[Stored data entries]
>>>>>

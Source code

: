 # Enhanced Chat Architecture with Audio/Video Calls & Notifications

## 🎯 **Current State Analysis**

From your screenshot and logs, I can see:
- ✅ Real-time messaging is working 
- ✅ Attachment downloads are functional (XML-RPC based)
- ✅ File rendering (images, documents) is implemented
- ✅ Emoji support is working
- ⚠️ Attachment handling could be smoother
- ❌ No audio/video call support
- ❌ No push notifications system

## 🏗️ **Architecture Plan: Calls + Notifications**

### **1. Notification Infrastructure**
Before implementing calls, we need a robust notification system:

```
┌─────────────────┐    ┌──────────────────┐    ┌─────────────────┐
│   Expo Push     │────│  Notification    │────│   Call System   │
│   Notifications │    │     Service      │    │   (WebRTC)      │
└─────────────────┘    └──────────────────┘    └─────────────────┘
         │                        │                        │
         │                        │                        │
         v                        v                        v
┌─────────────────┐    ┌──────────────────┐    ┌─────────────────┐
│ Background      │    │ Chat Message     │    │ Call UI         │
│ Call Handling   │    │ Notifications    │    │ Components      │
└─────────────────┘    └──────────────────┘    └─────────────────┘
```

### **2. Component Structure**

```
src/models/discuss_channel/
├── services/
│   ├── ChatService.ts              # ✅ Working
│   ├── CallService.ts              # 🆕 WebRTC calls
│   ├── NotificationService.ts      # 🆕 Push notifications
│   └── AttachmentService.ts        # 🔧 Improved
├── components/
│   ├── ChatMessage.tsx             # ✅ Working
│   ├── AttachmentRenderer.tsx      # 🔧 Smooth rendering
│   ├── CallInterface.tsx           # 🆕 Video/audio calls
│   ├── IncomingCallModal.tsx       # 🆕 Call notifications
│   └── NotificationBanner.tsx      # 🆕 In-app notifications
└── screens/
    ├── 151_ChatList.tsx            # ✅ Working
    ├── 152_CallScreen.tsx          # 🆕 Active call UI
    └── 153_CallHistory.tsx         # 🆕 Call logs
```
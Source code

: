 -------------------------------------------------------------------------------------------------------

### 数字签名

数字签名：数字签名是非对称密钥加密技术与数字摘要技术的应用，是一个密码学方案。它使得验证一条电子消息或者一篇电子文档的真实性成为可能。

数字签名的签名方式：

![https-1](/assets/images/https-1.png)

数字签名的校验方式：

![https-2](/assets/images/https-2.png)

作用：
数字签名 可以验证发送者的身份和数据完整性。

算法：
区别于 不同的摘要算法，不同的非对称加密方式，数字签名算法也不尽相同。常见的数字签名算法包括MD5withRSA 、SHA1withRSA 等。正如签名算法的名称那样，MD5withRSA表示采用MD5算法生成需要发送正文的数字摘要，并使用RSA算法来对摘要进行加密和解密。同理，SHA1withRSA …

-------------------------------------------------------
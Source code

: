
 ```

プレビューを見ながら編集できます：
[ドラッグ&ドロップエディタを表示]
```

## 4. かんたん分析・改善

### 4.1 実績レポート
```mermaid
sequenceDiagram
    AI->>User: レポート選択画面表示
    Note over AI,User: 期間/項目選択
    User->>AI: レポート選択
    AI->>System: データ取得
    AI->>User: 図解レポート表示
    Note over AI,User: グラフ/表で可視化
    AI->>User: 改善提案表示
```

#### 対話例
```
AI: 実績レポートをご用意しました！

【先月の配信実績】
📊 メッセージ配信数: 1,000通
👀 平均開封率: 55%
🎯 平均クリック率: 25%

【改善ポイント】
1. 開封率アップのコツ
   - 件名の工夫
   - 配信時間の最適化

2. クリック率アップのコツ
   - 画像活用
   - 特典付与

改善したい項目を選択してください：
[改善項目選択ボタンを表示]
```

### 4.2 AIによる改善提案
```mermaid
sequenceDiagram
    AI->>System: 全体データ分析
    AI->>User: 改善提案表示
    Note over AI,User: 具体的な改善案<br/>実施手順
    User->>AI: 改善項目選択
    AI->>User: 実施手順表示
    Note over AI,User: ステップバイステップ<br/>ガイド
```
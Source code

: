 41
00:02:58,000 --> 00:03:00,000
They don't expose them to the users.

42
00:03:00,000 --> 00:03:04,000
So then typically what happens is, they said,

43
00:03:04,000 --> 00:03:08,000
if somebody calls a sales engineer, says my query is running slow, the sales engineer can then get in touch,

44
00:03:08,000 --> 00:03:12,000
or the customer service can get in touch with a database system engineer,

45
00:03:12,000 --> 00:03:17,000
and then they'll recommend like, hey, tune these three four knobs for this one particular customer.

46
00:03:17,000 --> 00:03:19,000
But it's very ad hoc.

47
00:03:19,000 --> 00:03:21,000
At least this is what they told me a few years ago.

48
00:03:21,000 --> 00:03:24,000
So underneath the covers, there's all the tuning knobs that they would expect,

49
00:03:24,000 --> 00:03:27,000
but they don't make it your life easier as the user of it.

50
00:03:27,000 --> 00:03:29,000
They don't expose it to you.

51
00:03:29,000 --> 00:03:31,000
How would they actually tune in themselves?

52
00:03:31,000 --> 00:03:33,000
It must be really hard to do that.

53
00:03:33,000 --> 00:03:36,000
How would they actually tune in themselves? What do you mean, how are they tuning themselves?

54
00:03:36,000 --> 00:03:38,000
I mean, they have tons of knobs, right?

<<<<<

Problem: Search the entries for the word "rendering" and copy every line that has it.

Solution below:
- ✅ File rendering (images, documents) is implemented
│   ├── AttachmentRenderer.tsx      # 🔧 Smooth rendering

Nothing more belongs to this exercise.